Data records
•••

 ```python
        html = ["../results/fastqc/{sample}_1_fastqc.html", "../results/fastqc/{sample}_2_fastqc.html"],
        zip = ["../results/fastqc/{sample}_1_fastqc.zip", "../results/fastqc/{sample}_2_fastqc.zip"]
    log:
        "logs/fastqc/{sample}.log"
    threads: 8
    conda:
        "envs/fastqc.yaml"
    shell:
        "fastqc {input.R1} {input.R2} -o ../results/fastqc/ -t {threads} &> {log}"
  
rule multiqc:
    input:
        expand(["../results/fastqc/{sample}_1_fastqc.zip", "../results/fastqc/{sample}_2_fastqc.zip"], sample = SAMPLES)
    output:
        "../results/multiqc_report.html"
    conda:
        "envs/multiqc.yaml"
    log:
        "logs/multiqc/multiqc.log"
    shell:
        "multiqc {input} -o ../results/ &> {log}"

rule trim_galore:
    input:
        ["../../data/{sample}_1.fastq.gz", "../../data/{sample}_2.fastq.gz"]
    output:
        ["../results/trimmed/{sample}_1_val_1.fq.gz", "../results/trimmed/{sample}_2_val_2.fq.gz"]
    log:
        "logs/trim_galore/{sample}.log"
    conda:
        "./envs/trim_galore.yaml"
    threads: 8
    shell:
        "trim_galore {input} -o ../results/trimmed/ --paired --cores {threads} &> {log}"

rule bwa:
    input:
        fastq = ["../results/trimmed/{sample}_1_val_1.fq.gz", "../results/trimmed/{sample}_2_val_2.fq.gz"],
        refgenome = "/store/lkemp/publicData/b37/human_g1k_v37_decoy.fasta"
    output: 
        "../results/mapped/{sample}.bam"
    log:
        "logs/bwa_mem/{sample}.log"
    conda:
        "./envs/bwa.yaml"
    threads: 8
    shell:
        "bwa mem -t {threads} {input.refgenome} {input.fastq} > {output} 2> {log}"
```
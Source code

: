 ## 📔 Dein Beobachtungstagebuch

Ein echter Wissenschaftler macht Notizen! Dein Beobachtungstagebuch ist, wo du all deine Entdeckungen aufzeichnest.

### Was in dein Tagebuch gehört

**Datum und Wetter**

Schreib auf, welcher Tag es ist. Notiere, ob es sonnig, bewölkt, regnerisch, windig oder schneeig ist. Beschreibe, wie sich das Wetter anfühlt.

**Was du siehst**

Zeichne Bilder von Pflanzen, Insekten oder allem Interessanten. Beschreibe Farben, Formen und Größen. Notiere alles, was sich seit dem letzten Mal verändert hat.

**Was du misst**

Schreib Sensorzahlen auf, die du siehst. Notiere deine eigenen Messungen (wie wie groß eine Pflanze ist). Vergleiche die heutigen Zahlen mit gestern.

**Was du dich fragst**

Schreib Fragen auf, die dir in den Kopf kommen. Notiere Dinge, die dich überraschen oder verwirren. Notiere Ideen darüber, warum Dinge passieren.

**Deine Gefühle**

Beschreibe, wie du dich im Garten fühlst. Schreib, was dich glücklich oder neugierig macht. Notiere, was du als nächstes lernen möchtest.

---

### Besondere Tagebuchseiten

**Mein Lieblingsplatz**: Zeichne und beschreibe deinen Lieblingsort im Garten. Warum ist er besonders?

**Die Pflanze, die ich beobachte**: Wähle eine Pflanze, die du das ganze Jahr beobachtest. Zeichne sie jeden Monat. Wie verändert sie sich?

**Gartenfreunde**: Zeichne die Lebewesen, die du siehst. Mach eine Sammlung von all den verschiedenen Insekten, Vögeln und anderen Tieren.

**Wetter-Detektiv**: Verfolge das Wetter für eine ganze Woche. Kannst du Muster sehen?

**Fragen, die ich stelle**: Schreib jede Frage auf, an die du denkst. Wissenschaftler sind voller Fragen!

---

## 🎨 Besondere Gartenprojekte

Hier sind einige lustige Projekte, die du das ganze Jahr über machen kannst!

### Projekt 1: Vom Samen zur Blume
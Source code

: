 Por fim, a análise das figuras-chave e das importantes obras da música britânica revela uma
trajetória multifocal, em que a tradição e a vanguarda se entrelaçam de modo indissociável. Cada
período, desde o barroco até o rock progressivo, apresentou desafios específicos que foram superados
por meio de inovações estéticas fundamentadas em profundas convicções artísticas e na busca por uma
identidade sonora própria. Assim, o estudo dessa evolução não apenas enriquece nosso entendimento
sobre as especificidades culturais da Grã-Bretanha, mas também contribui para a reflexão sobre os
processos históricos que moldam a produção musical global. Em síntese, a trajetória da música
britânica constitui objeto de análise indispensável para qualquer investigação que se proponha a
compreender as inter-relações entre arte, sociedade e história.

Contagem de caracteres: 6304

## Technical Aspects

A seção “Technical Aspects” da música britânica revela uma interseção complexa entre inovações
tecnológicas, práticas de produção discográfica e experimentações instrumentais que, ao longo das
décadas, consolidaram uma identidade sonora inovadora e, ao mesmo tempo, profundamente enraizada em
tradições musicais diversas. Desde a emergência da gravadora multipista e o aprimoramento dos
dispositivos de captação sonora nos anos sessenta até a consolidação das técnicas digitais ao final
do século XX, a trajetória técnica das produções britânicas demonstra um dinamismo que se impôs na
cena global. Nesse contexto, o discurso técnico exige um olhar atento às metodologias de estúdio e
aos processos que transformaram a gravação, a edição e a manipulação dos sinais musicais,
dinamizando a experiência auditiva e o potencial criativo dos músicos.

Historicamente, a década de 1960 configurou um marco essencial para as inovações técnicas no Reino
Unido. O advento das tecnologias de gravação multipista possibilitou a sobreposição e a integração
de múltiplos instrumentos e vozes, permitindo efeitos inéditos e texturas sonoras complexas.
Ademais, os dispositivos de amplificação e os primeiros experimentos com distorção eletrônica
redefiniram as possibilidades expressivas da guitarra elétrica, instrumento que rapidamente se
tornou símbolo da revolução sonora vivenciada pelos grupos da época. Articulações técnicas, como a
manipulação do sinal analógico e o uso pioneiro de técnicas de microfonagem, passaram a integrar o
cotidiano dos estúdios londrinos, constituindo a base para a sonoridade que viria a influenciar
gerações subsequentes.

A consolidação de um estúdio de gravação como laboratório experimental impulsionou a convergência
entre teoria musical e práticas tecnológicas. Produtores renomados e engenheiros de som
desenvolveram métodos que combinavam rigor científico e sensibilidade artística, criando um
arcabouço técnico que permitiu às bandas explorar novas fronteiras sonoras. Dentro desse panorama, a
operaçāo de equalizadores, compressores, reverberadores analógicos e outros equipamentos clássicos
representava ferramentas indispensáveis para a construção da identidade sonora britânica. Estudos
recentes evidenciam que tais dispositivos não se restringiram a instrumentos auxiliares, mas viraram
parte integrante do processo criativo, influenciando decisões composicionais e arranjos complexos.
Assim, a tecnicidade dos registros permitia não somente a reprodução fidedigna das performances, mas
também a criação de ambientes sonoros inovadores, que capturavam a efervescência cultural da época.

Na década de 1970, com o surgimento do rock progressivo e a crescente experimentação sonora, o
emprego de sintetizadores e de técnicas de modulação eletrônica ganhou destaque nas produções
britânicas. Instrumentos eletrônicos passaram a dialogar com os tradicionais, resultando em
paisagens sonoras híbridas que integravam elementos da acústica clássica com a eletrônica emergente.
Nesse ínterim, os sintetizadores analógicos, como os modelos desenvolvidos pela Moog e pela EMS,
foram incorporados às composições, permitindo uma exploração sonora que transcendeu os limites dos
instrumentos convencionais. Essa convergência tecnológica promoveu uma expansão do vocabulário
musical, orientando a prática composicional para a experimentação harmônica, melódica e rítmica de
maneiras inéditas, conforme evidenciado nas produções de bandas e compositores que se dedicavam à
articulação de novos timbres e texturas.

•••

## Directions for this task
Filter the entries down to the lines that hold "trajetória". Copy those lines.

## Exercise result
trajetória multifocal, em que a tradição e a vanguarda se entrelaçam de modo indissociável. Cada
processos históricos que moldam a produção musical global. Em síntese, a trajetória da música
do século XX, a trajetória técnica das produções britânicas demonstra um dinamismo que se impôs na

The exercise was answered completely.